[Opening AVAILABLE RECORDS section]

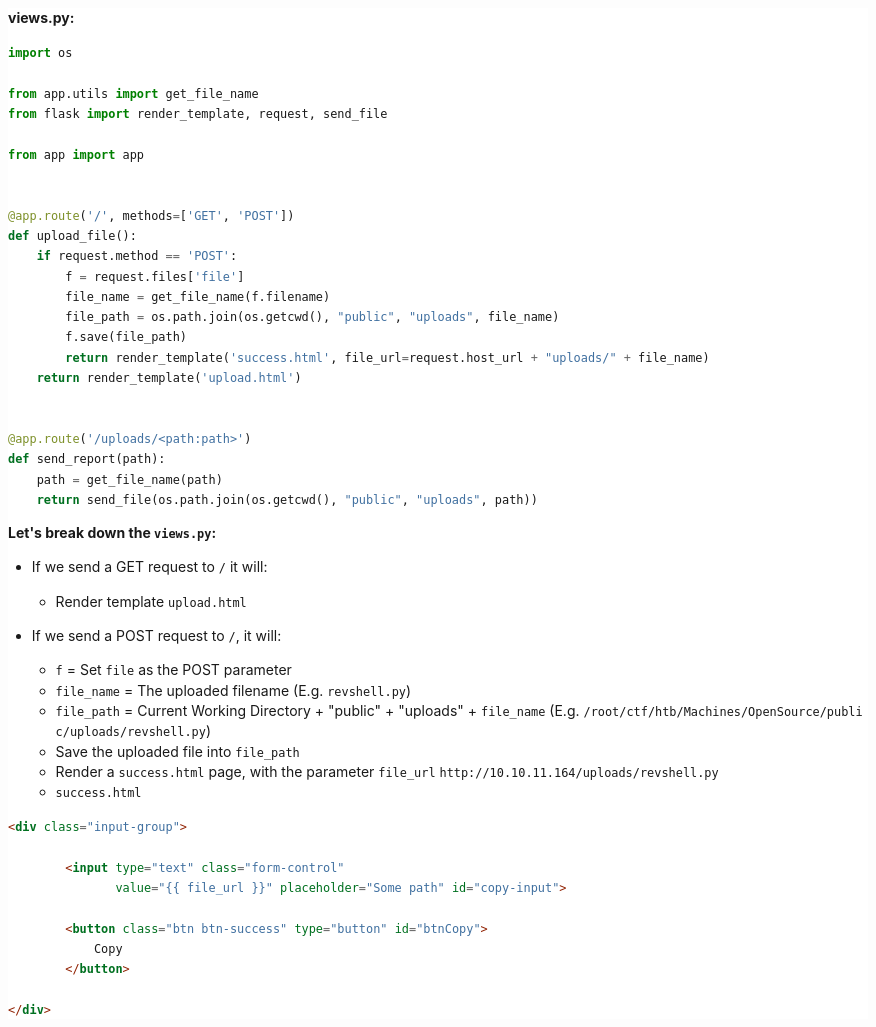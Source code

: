 **views.py:**
```py
import os

from app.utils import get_file_name
from flask import render_template, request, send_file

from app import app


@app.route('/', methods=['GET', 'POST'])
def upload_file():
    if request.method == 'POST':
        f = request.files['file']
        file_name = get_file_name(f.filename)
        file_path = os.path.join(os.getcwd(), "public", "uploads", file_name)
        f.save(file_path)
        return render_template('success.html', file_url=request.host_url + "uploads/" + file_name)
    return render_template('upload.html')


@app.route('/uploads/<path:path>')
def send_report(path):
    path = get_file_name(path)
    return send_file(os.path.join(os.getcwd(), "public", "uploads", path))
```

**Let's break down the `views.py`:**

- If we send a GET request to `/` it will:
    - Render template `upload.html`

- If we send a POST request to `/`, it will:
    - `f` = Set `file` as the POST parameter
    - `file_name` = The uploaded filename (E.g. `revshell.py`)
    - `file_path` = Current Working Directory + "public" + "uploads" + `file_name` (E.g. `/root/ctf/htb/Machines/OpenSource/public/uploads/revshell.py`)
    - Save the uploaded file into `file_path`
    - Render a `success.html` page, with the parameter `file_url` `http://10.10.11.164/uploads/revshell.py`
    - `success.html`
    
```html
<div class="input-group">

        <input type="text" class="form-control"
               value="{{ file_url }}" placeholder="Some path" id="copy-input">

        <button class="btn btn-success" type="button" id="btnCopy">
            Copy
        </button>

</div>
```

[Closing AVAILABLE RECORDS section]

WHAT THE TASK ASKS »
The records above should be copied word for word, with the pictures left out.

WRITTEN ANSWER »
Source code

: **views.py:**
```py
import os

from app.utils import get_file_name
from flask import render_template, request, send_file

from app import app


@app.route('/', methods=['GET', 'POST'])
def upload_file():
    if request.method == 'POST':
        f = request.files['file']
        file_name = get_file_name(f.filename)
        file_path = os.path.join(os.getcwd(), "public", "uploads", file_name)
        f.save(file_path)
        return render_template('success.html', file_url=request.host_url + "uploads/" + file_name)
    return render_template('upload.html')


@app.route('/uploads/<path:path>')
def send_report(path):
    path = get_file_name(path)
    return send_file(os.path.join(os.getcwd(), "public", "uploads", path))
```

**Let's break down the `views.py`:**

- If we send a GET request to `/` it will:
    - Render template `upload.html`

- If we send a POST request to `/`, it will:
    - `f` = Set `file` as the POST parameter
    - `file_name` = The uploaded filename (E.g. `revshell.py`)
    - `file_path` = Current Working Directory + "public" + "uploads" + `file_name` (E.g. `/root/ctf/htb/Machines/OpenSource/public/uploads/revshell.py`)
    - Save the uploaded file into `file_path`
    - Render a `success.html` page, with the parameter `file_url` `http://10.10.11.164/uploads/revshell.py`
    - `success.html`
    
```html
<div class="input-group">

        <input type="text" class="form-control"
               value="{{ file_url }}" placeholder="Some path" id="copy-input">

        <button class="btn btn-success" type="button" id="btnCopy">
            Copy
        </button>

</div>
```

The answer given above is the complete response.